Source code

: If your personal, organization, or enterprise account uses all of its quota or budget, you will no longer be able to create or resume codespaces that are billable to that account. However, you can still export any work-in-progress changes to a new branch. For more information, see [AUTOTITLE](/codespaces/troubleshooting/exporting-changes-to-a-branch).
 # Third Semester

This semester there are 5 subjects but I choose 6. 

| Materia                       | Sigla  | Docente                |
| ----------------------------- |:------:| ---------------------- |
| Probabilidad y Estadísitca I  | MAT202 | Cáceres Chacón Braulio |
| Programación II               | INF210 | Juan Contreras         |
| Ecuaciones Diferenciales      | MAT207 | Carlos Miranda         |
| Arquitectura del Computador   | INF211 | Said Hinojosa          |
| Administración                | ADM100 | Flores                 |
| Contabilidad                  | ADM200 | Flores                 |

____________

*Work task*. Please copy the entire listing, leaving each line exactly as written.

*Task result*.
Source code

: If your personal, organization, or enterprise account uses all of its quota or budget, you will no longer be able to create or resume codespaces that are billable to that account. However, you can still export any work-in-progress changes to a new branch. For more information, see [AUTOTITLE](/codespaces/troubleshooting/exporting-changes-to-a-branch).
 # Third Semester

This semester there are 5 subjects but I choose 6. 

| Materia                       | Sigla  | Docente                |
| ----------------------------- |:------:| ---------------------- |
| Probabilidad y Estadísitca I  | MAT202 | Cáceres Chacón Braulio |
| Programación II               | INF210 | Juan Contreras         |
| Ecuaciones Diferenciales      | MAT207 | Carlos Miranda         |
| Arquitectura del Computador   | INF211 | Said Hinojosa          |
| Administración                | ADM100 | Flores                 |
| Contabilidad                  | ADM200 | Flores                 |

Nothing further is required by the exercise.